WHAT NEEDS TO BE DONE -
After finding the line with "- [ ] Edit seats'" in the entries below, retype exactly each line from there through the line with "#### Fleshing out Invite vs Attendee", including that final line.

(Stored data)
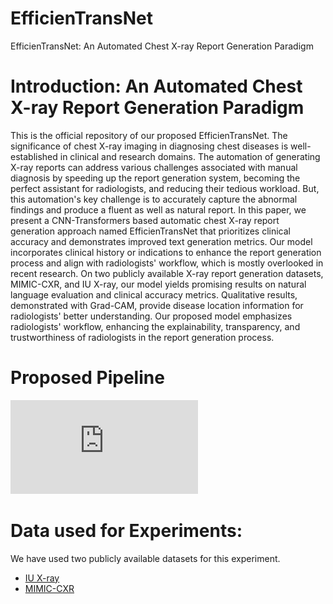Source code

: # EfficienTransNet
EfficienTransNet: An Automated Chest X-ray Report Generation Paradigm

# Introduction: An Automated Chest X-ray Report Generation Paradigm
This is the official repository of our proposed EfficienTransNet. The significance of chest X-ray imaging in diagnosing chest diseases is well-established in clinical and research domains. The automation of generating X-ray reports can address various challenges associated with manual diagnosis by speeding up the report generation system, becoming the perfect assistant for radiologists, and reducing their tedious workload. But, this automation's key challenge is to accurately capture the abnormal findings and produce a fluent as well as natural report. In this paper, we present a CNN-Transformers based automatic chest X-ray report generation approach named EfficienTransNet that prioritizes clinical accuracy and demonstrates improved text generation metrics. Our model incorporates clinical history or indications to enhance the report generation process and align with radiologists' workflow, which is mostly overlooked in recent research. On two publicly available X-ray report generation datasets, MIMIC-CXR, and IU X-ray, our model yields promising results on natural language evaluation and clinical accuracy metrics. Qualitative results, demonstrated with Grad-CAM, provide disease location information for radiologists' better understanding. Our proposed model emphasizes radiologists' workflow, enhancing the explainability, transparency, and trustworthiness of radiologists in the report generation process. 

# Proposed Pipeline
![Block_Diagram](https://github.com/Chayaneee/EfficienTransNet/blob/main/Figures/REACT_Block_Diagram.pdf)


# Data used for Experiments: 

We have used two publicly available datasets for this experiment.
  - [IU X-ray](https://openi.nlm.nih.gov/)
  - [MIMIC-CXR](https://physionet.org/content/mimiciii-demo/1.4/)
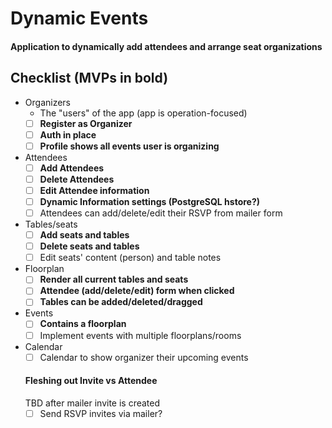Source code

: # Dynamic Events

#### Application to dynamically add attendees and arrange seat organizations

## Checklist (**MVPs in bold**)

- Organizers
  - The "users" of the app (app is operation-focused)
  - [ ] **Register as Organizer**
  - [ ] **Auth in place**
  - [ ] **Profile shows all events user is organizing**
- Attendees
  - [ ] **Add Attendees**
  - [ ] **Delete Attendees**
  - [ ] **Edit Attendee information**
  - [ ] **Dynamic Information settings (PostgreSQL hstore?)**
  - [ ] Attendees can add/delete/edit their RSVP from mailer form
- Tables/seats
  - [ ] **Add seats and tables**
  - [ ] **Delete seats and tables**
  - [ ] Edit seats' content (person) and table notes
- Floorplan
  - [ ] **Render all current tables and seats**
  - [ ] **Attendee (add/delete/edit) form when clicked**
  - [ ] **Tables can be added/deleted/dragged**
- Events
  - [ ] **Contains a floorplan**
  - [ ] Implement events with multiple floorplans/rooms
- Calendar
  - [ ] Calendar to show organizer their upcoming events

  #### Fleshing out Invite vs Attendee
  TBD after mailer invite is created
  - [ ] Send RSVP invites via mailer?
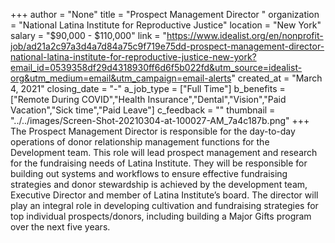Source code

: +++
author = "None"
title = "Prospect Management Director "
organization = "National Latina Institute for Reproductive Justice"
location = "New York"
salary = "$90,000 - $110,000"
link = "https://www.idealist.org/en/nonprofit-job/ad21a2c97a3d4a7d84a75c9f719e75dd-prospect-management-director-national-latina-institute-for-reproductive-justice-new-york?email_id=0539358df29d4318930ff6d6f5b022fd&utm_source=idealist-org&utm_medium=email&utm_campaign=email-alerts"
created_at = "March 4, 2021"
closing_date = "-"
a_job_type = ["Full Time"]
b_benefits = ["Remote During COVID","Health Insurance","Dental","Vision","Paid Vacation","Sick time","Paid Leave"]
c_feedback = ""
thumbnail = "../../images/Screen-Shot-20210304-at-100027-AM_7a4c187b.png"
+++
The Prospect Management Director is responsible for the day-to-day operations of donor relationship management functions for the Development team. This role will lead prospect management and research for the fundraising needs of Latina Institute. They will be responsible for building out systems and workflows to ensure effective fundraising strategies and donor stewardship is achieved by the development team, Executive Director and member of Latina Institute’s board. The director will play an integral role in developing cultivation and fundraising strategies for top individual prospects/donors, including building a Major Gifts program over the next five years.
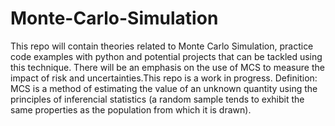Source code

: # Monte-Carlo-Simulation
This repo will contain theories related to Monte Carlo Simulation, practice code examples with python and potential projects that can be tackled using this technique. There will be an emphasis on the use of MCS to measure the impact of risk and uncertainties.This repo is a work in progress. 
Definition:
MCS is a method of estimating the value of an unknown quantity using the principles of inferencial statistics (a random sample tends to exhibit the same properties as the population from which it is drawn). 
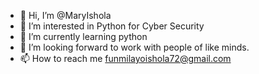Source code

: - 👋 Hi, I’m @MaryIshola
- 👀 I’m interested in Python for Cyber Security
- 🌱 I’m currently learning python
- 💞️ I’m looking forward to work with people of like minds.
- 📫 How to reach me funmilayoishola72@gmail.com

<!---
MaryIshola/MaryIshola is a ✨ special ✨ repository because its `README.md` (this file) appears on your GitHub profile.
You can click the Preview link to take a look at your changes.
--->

SOLVED PROBLEM -
  - [ ] Edit seats' content (person) and table notes
- Floorplan
  - [ ] **Render all current tables and seats**
  - [ ] **Attendee (add/delete/edit) form when clicked**
  - [ ] **Tables can be added/deleted/dragged**
- Events
  - [ ] **Contains a floorplan**
  - [ ] Implement events with multiple floorplans/rooms
- Calendar
  - [ ] Calendar to show organizer their upcoming events

  #### Fleshing out Invite vs Attendee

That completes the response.